Data for this exercise: Begin
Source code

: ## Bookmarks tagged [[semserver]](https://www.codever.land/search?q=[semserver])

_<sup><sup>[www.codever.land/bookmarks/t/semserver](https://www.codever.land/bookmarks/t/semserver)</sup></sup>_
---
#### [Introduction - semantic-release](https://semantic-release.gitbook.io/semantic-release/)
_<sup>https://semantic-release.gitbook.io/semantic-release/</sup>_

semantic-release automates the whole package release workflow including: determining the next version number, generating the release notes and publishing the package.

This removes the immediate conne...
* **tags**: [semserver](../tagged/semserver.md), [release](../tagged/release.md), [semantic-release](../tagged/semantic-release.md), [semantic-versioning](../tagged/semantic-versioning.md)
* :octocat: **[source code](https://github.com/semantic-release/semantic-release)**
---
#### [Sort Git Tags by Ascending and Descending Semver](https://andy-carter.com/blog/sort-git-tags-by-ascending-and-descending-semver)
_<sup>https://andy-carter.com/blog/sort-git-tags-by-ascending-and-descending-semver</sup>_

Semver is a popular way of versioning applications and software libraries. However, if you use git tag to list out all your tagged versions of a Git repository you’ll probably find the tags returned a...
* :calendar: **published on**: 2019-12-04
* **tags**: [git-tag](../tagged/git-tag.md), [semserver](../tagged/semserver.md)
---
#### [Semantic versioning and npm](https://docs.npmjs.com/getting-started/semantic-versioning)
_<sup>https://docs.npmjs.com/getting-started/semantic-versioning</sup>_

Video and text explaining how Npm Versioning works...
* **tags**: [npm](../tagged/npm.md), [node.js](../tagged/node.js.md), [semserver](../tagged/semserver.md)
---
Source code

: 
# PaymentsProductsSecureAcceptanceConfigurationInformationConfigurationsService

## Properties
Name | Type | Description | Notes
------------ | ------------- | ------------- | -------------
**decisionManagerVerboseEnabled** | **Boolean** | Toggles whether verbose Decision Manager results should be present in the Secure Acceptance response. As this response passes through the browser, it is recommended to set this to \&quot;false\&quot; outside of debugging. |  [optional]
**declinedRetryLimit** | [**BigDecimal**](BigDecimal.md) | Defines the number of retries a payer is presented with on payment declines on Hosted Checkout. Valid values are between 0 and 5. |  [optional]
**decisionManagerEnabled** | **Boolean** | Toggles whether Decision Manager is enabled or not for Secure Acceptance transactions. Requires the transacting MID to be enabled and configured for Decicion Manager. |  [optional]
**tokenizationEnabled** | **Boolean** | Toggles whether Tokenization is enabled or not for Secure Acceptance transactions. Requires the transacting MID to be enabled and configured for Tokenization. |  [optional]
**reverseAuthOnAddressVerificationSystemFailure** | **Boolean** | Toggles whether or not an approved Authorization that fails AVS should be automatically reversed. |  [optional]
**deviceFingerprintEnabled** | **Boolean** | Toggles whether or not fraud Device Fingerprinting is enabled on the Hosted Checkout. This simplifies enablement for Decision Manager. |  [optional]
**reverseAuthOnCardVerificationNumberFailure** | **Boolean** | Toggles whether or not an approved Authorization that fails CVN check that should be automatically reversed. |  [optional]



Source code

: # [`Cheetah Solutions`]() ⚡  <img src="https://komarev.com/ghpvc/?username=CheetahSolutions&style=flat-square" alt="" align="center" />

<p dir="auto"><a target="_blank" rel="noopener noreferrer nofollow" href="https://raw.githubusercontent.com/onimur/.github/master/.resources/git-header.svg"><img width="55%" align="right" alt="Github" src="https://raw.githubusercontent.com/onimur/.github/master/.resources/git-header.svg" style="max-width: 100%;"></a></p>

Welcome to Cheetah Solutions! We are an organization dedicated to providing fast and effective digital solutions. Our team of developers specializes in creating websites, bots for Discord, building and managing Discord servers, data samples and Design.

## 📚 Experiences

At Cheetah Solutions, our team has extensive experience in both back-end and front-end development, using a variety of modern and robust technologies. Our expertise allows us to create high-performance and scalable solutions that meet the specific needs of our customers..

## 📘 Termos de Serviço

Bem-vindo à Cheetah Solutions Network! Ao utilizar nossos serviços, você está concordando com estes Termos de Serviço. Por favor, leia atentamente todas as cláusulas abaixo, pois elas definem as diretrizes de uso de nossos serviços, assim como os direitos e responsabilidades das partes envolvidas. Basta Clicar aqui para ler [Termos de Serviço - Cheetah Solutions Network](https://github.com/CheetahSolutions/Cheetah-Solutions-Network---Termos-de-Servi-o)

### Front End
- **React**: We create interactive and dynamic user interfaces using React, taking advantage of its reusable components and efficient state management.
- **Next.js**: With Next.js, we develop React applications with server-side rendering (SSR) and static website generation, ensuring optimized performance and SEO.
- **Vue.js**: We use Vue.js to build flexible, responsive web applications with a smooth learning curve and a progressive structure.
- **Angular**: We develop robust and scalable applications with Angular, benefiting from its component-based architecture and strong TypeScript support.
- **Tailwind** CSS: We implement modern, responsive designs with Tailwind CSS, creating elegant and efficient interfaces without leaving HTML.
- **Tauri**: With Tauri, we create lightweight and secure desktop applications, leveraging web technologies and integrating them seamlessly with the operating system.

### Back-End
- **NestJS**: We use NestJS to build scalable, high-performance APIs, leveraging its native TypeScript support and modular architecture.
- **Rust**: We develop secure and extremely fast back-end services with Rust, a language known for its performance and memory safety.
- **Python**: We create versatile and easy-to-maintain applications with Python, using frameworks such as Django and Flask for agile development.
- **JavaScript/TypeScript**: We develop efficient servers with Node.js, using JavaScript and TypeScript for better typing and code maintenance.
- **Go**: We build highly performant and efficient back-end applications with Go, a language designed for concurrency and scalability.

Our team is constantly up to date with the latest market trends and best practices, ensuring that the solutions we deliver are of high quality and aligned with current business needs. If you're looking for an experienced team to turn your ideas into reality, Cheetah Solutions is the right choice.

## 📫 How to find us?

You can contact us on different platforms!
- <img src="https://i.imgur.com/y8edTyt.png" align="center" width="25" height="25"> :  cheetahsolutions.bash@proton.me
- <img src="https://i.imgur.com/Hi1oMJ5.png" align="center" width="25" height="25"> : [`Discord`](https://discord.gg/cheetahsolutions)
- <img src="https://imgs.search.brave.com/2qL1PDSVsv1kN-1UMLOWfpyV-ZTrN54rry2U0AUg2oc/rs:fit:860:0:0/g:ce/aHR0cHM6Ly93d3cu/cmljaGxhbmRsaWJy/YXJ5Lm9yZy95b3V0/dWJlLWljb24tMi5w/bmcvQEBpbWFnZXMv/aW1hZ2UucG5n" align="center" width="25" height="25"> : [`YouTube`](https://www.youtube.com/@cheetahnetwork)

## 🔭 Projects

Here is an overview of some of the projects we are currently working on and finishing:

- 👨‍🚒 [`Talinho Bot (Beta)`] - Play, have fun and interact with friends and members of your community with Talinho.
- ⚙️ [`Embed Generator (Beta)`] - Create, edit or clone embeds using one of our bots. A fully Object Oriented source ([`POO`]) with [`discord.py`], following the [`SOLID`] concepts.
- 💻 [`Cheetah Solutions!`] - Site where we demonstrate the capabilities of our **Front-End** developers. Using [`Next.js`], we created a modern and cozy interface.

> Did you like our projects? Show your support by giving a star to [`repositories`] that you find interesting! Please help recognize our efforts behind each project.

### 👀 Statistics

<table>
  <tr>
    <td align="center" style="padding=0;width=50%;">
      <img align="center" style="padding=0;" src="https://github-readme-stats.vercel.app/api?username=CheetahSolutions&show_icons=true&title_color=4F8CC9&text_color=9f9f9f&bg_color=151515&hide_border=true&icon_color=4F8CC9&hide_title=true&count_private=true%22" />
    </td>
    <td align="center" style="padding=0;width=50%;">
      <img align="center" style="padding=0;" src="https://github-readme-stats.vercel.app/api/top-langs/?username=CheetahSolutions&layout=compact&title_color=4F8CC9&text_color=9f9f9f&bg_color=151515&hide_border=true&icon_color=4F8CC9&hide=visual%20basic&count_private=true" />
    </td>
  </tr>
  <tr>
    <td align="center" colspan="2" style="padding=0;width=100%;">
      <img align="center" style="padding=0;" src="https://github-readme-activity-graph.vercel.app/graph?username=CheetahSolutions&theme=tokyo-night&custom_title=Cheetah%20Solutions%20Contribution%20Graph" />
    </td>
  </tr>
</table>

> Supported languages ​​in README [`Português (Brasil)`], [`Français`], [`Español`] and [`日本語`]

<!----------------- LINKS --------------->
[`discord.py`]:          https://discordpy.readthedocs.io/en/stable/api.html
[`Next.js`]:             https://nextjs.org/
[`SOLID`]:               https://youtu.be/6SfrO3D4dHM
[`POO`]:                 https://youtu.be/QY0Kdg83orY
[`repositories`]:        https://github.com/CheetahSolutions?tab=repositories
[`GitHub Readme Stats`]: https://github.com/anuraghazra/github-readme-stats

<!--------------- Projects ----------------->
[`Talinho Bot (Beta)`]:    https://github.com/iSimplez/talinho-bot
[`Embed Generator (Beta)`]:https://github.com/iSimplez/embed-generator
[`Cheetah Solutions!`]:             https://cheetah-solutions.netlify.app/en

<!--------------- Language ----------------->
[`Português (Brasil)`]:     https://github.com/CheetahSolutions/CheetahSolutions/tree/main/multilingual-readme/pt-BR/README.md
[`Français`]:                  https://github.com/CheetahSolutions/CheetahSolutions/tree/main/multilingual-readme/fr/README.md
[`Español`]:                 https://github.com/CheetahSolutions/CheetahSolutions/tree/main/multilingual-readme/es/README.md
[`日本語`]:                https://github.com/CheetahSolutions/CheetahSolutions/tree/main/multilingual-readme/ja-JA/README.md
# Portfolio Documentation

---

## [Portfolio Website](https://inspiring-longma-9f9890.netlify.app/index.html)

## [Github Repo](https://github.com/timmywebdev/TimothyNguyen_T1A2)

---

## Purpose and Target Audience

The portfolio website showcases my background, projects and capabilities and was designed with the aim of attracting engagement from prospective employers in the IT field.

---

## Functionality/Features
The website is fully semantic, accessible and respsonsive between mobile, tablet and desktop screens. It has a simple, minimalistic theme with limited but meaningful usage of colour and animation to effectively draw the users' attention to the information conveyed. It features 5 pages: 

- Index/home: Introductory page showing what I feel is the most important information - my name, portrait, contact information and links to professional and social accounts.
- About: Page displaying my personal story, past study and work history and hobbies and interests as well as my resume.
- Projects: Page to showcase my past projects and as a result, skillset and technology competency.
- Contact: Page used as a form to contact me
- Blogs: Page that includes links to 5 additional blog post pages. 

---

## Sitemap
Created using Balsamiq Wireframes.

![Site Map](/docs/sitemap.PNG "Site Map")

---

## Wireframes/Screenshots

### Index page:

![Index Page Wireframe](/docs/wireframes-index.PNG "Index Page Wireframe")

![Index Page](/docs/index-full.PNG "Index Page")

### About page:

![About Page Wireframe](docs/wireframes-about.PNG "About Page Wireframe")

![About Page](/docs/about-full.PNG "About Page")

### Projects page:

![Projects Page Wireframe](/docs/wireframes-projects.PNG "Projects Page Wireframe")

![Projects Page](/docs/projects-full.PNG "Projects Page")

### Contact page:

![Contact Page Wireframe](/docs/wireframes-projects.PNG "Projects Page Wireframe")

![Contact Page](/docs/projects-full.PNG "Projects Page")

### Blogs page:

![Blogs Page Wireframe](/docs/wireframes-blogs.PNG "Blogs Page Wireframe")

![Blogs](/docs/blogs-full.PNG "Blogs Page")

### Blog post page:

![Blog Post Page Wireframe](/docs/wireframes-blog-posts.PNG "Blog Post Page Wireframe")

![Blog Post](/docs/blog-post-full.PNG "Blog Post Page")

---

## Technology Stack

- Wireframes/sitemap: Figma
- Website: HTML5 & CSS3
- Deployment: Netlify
Data for this exercise: End
Take every line from the data above that holds "creating" and copy it out.

• [Answer box]
Welcome to Cheetah Solutions! We are an organization dedicated to providing fast and effective digital solutions. Our team of developers specializes in creating websites, bots for Discord, building and managing Discord servers, data samples and Design.
- **Tailwind** CSS: We implement modern, responsive designs with Tailwind CSS, creating elegant and efficient interfaces without leaving HTML.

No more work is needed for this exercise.